DisenQ: Disentangling Q-Former for Activity-Biometrics¶

Conference: ICCV 2025 arXiv: 2507.07262 Code: None (Project Page available) Area: Multimodal VLM Keywords: Activity-biometrics recognition, Q-Former, feature disentanglement, multimodal learning, video person re-identification

TL;DR¶

This paper proposes DisenQ (Disentangling Q-Former), which leverages structured language guidance to disentangle video features into three independent spaces—biometric, motion, and non-biometric—achieving state-of-the-art activity-aware person recognition without requiring additional visual modalities.

Background & Motivation¶

Activity-Biometrics Recognition is an emerging task that identifies individuals while they perform daily activities (beyond walking/standing), posing greater challenges than conventional person re-identification:

Entanglement of identity cues with motion and appearance: Different activities such as walking and jumping introduce substantial motion variations that intermingle with identity features, hindering recognition.

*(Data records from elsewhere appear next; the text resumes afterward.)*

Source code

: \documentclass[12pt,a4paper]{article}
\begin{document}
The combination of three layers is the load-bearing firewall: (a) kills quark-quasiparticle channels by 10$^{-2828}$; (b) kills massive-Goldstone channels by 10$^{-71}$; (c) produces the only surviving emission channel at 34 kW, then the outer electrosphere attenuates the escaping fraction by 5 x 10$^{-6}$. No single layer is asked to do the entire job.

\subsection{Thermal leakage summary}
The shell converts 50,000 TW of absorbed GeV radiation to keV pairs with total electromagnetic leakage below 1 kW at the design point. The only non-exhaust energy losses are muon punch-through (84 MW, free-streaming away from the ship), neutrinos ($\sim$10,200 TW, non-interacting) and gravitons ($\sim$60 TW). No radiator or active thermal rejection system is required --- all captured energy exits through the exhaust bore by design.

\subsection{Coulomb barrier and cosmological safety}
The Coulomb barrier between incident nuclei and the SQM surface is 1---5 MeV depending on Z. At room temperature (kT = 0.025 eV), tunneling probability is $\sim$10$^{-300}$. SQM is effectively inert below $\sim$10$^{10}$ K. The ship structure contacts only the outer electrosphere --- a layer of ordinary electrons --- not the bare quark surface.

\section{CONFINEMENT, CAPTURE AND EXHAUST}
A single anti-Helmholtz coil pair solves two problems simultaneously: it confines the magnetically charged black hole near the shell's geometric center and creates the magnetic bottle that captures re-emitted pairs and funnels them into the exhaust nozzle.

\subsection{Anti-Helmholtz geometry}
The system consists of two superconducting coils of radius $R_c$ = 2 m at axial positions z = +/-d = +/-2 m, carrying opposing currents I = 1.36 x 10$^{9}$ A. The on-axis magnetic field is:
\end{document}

Reliance on additional visual modalities in existing methods: Methods such as ABNet require silhouette maps, whose extraction accuracy is limited by environmental conditions.

Limitations of CLIP-based approaches: Global image-text alignment lacks identity-specific feature separation and cannot maintain temporal consistency.

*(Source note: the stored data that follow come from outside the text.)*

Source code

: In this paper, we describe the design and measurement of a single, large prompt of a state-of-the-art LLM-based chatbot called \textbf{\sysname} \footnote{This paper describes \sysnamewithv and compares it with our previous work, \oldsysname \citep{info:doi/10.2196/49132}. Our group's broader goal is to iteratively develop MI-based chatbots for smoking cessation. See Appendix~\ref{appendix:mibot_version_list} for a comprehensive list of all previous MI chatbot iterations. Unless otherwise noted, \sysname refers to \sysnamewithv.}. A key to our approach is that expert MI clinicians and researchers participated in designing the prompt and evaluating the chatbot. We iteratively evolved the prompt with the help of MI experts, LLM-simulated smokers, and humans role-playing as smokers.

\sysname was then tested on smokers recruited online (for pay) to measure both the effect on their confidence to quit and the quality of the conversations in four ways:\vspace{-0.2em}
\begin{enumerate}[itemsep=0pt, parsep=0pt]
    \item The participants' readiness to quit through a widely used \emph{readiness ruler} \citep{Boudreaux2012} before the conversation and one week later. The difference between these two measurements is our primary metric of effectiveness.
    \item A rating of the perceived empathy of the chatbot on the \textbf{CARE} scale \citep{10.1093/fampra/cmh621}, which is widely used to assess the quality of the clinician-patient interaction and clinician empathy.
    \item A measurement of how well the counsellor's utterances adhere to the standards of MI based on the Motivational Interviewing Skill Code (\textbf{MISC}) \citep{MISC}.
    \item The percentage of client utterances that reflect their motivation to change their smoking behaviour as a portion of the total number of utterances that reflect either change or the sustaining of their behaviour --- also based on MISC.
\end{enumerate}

Core motivation: Can language supervision replace additional visual modalities? Specifically, can structured textual descriptions guide feature disentanglement such that biometric features remain invariant to appearance and motion changes?

Method¶

Overall Architecture¶

Input RGB video → ViT visual encoder extracts per-frame features → temporal attention pooling yields video feature \(F\) → DisenQ employs three groups of learnable queries to extract biometric features, motion features, and non-biometric features, respectively → identity classification head performs recognition. During training, a frozen VLM generates structured textual descriptions as guidance; no text is required at inference.

Key Designs¶

DisenQ (Disentangling Querying Transformer):
- Built upon the BLIP-2 Q-Former architecture, introducing three independent groups of learnable queries: \(z_b\) (biometric), \(z_m\) (motion), and \(z_{\hat{b}}\) (non-biometric).
- The three query groups share self-attention and cross-attention layers but do not interact with each other, maintaining independence.
- Each query group performs cross-attention with its corresponding visual and textual features: \(Q_b = Wz_b, \quad K_b = W[F, T_b], \quad V_b = W[F, T_b]\)
- Motion query \(z_m\) and non-biometric query \(z_{\hat{b}}\) follow the same design, using \(T_m\) and \(T_{\hat{b}}\) respectively.
- Design motivation: shared layers reduce parameters (ablations show that three fully independent Q-Formers triple the parameter count while yielding only +0.23% R@1), while independent queries ensure feature separation.
Structured Text Generation and Encoding:
- A frozen LLaVA 1.5 7B generates three categories of descriptions from keyframes:
  - Biometric description \(P_b\): body shape, posture, and salient physical characteristics; generated once per identity and subsequently updated via a running average.
  - Motion description \(P_m\): action labels and movement patterns.
  - Non-biometric description \(P_{\hat{b}}\): clothing, accessories, etc.
- Descriptions are encoded by a frozen BERT into \(T_b, T_m, T_{\hat{b}}\).
- Neither the VLM nor text is required at inference—DisenQ learns the disentanglement pattern during training.
Adaptive Identity Similarity Computation:
- Query embeddings are mean-pooled to obtain \(F_b\), \(F_m\), and \(F_{\hat{b}}\); only \(F_b\) and \(F_m\) are used for final recognition.
- A lightweight MLP dynamically computes weights \(\alpha_1, \alpha_2\) for biometric and motion features: \(Sim(A,B) = \alpha_1 Sim_b(A,B) + \alpha_2 Sim_m(A,B)\)
- Dynamic weighting allows the model to leverage motion cues when they are informative and rely on biometric features otherwise.

Loss & Training¶

\[\mathcal{L} = \lambda_1 \mathcal{L}_{ID} + \lambda_2 \mathcal{L}_{Tri} + \lambda_3 \mathcal{L}_{Orth} + \lambda_4 \mathcal{L}_{Act}\]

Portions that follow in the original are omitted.